Not an answer but an attempt to include the suggestions into an answer

ATTEMPT WITH THE lapply suggestion

textLISTER<-function(dataframe, text.var, group.vars){
    #require(plyr)
    DF<-dataframe
    DF$dia2word<-Trim(as.character(bracketX(dataframe[,text.var])))
    DF$dia2word<-as.vector(word.split(strip(DF$dia2word)))
    #dlply(DF, c(group.vars), summarise, words=as.vector(unlist(dia2word)))

ff <- function(x) {
    u <- unlist(x)
    data.frame(words=u,
             row.names=seq(length(u)),
             stringsAsFactors=FALSE)
}
with(DF,lapply(split(dia2word,list(group.vars)),ff))
}
#================================================================
#THE TEST
textLISTER(DATA, 'state', 'person')
textLISTER(DATA, 'state', c('sex','adult'))

ATTEMPT WITH THE tapply suggestion

textLISTER <- function(dataframe, text.var, group.vars) {
    #require(plyr)
    DF <- dataframe
    DF$dia2word <- Trim(as.character(bracketX(dataframe[, text.var])))
    DF$dia2word <- as.vector(word.split(strip(DF$dia2word)))
    #dlply(DF, c(group.vars), summarise,
    #   words=as.vector(unlist(dia2word)))
    tapply(DF$dia2word, DF[, c(group.vars)], function(x) as.vector(unlist(x)))
} 
#================================================================
#THE TEST
textLISTER(DATA, 'state', 'person')
textLISTER(DATA, 'state', c('sex','adult'))
0
votes

This is what worked using Ben Bolker's suggestion. Posting this to complete the thread.

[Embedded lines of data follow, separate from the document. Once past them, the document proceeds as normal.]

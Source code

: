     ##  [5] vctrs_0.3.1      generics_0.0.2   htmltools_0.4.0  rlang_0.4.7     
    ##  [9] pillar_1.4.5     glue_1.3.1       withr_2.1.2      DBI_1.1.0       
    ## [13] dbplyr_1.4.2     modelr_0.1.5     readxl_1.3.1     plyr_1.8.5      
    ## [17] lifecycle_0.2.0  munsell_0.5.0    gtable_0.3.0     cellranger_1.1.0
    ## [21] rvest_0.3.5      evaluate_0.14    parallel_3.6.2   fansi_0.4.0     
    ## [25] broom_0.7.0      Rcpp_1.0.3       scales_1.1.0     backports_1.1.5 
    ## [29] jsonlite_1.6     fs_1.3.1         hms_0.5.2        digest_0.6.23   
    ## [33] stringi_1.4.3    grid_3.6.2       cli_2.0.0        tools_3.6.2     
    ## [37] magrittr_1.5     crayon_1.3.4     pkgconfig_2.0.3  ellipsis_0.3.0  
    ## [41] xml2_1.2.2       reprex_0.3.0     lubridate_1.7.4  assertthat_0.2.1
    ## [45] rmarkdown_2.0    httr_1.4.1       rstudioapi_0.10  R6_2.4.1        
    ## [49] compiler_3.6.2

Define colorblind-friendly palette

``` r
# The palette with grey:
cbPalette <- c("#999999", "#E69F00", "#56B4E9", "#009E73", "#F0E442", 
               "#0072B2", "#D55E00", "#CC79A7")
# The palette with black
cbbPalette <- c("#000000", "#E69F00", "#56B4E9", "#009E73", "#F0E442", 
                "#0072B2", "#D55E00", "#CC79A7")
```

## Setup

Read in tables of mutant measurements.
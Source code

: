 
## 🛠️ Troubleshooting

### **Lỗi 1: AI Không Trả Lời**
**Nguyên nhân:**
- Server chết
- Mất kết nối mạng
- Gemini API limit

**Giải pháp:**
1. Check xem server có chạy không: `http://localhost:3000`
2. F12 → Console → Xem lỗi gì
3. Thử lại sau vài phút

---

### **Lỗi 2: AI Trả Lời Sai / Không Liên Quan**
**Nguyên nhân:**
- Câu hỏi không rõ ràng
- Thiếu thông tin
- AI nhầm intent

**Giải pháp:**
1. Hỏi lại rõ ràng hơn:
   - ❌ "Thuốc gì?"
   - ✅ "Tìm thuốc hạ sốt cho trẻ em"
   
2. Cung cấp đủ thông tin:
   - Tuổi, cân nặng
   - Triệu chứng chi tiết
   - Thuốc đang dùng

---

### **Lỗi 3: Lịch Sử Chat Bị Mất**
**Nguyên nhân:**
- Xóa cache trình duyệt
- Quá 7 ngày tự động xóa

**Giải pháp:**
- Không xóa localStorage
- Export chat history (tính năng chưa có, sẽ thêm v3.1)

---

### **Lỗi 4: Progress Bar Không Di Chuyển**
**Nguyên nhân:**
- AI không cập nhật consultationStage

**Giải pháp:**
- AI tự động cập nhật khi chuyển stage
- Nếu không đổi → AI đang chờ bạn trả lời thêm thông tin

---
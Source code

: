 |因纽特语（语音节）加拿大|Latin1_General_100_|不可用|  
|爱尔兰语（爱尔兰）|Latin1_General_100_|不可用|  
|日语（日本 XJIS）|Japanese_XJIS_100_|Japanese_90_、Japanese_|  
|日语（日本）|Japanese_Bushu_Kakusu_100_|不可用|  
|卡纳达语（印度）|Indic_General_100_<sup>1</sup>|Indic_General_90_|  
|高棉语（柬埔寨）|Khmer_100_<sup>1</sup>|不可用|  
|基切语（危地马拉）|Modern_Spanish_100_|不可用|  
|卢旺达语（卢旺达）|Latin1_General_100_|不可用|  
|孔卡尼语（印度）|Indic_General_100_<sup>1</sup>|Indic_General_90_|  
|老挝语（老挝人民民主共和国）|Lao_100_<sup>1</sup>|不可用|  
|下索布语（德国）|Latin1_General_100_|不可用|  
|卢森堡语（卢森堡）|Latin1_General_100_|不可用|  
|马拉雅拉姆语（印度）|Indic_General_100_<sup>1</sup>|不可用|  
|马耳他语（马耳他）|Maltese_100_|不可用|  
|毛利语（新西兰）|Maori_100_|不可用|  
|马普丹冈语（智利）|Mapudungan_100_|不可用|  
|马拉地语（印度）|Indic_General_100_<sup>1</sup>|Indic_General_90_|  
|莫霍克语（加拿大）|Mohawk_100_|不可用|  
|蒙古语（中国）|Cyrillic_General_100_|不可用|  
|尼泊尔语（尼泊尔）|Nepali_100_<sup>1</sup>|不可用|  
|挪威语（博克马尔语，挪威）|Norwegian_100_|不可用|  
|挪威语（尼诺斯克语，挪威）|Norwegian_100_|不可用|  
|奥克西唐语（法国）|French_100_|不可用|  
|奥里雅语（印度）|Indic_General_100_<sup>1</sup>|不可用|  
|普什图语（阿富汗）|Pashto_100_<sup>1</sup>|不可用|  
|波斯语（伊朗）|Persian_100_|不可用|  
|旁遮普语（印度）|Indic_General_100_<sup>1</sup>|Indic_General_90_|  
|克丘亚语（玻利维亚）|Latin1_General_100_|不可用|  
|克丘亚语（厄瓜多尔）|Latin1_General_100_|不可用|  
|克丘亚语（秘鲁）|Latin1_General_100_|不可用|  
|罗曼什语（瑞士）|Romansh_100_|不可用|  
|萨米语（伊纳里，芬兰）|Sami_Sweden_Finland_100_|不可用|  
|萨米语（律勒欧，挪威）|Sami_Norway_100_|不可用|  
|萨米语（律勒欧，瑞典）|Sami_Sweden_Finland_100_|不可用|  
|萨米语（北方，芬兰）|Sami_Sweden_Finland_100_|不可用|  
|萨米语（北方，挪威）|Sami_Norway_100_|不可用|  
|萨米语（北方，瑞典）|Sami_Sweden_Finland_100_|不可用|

textLISTER <- function(dataframe, text.var, group.vars) {
    reducer <- function(x) gsub(" +", " ", x)
    DF <- dataframe
    DF$dia2word <- Trim(as.character(bracketX(dataframe[, text.var])))
    DF$dia2word <- as.vector(word.split(reducer(strip(DF$dia2word))))

    ff <- function(x) {
        u <- unlist(x)
        data.frame(words = u, row.names = seq(length(u)), stringsAsFactors = FALSE)
    }
    lapply(split(DF[["dia2word"]], lapply(group.vars, getElement, 
        object = DF)), ff)
} 

Thank you all for bearing with me through an obviously bloated post. I hated doing that but it seemed to me to be the only way to capture what was happening.